When a wood frog first touches an ice crystal in late fall, it triggers a series of changes that prepare the wood frog for winter. The wood frog stores large amounts of urea in its blood, which acts as anti-freeze. The wood frog’s abdominal cavity fills with water, which soon turns to ice and encases the internal organs. The frog’s liver produces substantial amounts of glucose, which fills all the frog’s cells with a thick syrupy solution. This glucose solution does not freeze, which prevents the tissue damage that occurs when other creatures’ flesh freezes (frostbite). Also, when other creatures get frostbite, the freezing process pulls water out of the cells, which dehydrates them and causes the cell walls to collapse. The glucose inside of the frog’s cells binds the water molecules and prevents them from being pulled out of the cells, which prevents cell collapse.

At some point during the freezing process, the frog ceases to breathe. The heartbeat stops, and the brain quits functioning. If I was talking about any other creature, you would think I would be talking about a dead animal. With no breathing, heartbeat, or brain function, how does the wood frog survive? Scientists have yet to discover some of the remarkable secrets of a wood frog’s survival.
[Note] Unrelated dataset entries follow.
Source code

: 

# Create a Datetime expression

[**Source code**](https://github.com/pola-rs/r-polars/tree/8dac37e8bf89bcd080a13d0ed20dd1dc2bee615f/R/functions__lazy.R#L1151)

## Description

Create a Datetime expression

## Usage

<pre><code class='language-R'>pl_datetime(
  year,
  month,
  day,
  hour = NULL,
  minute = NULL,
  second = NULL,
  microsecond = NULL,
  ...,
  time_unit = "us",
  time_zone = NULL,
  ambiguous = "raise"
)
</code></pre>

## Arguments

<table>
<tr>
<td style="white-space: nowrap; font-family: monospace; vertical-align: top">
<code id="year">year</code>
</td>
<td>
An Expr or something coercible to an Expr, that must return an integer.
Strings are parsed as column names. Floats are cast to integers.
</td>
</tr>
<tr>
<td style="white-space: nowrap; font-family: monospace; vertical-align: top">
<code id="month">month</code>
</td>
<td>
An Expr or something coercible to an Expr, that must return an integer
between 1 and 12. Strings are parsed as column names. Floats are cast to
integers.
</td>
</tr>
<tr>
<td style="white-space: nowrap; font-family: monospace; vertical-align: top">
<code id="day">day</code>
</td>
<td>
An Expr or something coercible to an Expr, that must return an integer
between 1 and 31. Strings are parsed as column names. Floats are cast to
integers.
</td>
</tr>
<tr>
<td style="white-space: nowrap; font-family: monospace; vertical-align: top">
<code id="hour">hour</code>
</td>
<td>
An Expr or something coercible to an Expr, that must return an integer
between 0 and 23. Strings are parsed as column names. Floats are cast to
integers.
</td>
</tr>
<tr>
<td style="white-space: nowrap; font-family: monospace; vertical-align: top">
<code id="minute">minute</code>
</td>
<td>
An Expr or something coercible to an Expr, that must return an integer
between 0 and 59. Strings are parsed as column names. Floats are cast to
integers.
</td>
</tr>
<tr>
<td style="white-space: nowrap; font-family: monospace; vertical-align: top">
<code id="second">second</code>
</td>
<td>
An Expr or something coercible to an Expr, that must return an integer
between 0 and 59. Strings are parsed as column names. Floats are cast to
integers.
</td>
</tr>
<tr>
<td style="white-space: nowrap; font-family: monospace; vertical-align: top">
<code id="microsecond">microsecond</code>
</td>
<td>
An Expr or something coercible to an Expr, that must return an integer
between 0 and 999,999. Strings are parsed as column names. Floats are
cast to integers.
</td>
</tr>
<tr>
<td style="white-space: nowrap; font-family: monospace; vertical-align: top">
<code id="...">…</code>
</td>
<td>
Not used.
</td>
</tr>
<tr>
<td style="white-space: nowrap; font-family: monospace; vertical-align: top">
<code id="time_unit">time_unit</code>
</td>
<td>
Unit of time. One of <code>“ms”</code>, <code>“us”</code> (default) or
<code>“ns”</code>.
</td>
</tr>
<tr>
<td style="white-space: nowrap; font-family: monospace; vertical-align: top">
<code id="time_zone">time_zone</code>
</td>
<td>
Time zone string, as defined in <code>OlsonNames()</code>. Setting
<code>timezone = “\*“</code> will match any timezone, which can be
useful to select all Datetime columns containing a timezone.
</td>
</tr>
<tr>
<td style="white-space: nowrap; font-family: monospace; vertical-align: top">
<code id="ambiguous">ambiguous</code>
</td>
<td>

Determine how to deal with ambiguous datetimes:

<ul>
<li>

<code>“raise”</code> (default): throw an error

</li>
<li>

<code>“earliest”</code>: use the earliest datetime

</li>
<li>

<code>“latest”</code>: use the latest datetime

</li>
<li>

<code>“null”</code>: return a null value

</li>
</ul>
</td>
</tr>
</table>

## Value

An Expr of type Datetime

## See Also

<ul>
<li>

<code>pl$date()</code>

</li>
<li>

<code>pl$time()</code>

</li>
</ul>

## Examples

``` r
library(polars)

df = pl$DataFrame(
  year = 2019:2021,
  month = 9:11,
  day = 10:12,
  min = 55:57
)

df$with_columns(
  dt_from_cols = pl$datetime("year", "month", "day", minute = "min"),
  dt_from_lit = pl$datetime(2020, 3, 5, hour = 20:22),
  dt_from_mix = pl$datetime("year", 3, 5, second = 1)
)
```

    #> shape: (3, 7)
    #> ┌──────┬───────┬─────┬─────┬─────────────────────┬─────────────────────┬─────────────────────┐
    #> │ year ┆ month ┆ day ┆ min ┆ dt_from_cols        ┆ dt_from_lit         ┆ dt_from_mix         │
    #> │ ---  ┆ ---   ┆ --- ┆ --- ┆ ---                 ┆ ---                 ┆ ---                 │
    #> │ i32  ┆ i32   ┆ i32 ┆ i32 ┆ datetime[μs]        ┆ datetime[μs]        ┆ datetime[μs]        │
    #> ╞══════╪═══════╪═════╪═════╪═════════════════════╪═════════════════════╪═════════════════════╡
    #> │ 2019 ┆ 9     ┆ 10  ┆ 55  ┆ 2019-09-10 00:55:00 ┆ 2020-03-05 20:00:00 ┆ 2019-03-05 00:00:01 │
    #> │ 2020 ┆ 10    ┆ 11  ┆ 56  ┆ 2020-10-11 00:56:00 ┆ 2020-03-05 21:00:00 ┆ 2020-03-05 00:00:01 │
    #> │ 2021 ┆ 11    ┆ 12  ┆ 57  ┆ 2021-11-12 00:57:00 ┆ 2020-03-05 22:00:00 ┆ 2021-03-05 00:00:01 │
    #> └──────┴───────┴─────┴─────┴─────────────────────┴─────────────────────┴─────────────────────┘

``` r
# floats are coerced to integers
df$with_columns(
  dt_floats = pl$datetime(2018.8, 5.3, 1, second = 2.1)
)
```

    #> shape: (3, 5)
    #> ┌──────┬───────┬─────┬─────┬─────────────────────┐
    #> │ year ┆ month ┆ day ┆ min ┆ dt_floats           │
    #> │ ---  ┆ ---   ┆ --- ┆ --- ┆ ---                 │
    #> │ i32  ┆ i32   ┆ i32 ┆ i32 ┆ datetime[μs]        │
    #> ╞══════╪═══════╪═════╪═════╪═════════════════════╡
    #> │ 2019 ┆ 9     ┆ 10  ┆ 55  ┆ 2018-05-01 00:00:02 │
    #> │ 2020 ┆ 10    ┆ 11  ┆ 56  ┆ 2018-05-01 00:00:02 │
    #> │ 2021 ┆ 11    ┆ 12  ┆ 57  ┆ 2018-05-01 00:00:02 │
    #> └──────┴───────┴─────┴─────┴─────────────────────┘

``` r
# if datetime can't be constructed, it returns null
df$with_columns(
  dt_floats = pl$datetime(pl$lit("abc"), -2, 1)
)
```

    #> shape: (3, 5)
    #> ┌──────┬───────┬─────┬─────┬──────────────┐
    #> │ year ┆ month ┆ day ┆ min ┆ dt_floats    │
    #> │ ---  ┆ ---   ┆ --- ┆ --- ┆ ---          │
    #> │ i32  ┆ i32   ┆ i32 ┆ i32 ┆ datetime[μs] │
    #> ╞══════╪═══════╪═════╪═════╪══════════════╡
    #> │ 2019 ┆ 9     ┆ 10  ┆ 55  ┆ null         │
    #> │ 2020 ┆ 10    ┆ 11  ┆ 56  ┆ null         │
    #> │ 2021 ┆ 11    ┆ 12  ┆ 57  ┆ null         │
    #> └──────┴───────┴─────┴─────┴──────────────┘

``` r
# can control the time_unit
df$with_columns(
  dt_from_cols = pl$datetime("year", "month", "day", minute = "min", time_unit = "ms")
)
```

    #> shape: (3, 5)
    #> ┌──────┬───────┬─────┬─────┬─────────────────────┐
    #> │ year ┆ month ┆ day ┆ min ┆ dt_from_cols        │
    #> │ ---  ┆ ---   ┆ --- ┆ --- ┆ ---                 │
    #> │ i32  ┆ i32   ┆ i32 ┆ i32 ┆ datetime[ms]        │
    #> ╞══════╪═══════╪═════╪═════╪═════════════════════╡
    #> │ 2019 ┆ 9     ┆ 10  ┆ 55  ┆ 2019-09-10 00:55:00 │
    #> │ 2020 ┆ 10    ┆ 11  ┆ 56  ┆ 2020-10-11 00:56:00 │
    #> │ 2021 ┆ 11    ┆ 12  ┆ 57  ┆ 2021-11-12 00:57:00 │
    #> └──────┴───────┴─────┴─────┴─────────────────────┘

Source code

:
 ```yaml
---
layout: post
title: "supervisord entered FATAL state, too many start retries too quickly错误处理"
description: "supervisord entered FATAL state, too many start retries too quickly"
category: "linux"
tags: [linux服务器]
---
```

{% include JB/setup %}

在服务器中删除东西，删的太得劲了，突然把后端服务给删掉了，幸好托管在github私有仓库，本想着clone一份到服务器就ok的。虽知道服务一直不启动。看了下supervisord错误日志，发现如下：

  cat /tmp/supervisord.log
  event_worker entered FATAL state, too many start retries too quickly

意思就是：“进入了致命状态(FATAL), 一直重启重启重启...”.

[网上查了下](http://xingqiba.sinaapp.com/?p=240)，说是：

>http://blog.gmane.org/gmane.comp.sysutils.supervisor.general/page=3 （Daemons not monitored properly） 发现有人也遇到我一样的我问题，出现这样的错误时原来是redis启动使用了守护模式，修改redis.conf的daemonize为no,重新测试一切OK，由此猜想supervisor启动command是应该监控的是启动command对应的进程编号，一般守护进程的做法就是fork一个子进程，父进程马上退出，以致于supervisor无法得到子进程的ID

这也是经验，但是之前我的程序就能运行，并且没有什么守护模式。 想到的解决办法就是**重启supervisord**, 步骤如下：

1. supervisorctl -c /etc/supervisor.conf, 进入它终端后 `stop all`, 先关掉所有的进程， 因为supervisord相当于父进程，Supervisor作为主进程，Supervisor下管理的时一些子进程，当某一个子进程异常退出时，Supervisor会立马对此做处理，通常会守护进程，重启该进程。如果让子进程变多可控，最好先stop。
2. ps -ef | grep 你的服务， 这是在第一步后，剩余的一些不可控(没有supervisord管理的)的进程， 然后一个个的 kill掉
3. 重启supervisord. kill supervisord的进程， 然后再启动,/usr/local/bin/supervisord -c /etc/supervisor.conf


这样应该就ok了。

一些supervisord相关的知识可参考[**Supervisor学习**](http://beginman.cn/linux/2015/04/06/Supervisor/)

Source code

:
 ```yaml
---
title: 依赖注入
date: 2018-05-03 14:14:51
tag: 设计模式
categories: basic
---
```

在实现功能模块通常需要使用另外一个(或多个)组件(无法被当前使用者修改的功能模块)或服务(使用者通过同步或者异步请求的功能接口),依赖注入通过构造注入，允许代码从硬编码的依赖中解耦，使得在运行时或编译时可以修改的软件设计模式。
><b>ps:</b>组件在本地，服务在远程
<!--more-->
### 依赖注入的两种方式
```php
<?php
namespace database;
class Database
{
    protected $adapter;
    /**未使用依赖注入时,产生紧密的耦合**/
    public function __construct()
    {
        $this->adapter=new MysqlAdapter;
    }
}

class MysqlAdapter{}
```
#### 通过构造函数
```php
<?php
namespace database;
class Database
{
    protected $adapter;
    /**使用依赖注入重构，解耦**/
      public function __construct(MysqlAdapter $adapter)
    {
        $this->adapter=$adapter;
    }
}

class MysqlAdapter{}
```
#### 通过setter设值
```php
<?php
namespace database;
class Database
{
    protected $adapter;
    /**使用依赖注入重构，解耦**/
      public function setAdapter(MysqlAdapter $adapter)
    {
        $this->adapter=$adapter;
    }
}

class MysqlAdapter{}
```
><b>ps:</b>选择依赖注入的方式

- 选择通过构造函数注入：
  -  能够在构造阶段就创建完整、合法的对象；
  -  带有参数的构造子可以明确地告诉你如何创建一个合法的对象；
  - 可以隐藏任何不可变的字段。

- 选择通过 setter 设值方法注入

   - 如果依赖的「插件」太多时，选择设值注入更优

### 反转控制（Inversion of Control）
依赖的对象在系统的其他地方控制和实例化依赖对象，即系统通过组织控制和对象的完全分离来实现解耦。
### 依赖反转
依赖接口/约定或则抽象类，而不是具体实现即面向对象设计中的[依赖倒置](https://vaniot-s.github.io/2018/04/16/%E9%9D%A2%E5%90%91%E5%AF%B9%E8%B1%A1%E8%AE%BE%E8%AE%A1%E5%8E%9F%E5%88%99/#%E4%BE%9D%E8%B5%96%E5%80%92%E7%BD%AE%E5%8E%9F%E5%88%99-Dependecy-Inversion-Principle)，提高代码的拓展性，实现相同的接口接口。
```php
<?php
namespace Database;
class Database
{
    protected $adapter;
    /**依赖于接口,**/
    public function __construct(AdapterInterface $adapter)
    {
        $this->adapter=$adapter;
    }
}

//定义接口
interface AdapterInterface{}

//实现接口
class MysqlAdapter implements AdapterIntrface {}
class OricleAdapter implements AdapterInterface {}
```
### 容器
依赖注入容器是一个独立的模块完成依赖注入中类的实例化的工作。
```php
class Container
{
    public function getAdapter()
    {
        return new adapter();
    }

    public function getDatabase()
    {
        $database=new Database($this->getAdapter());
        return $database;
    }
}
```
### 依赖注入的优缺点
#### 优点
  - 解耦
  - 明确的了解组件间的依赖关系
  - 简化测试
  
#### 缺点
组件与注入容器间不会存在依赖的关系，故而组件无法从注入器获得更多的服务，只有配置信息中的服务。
Nevertheless, every spring, Lithobates Sylvaticus awakes. After a winter of frozen inactivity, the heart starts to beat once again. Next, the brain awakes, followed by muscles movement. Researches have not figured out the miracle of the wood frog’s revival. They have yet to discover what triggers the wood frog’s heart to begin beating again after a winter of no pulse. However, within a day or so after of the start of the thawing process, the wood frog is on its way to a pool or pond to breed.

Three male Wood Frogs in the pond.

Wood frogs live in many places across North America, ranging from the Southern Appalachians to northeastern Canada to Northern Alaska. There are also several separate populations in various areas, including eastern North Carolina and Wyoming. Wood frogs are among the first frogs to emerge in the spring, largely because they hibernate on the forest floor which warms up faster than the bottom of deep pools, where other frogs hibernate.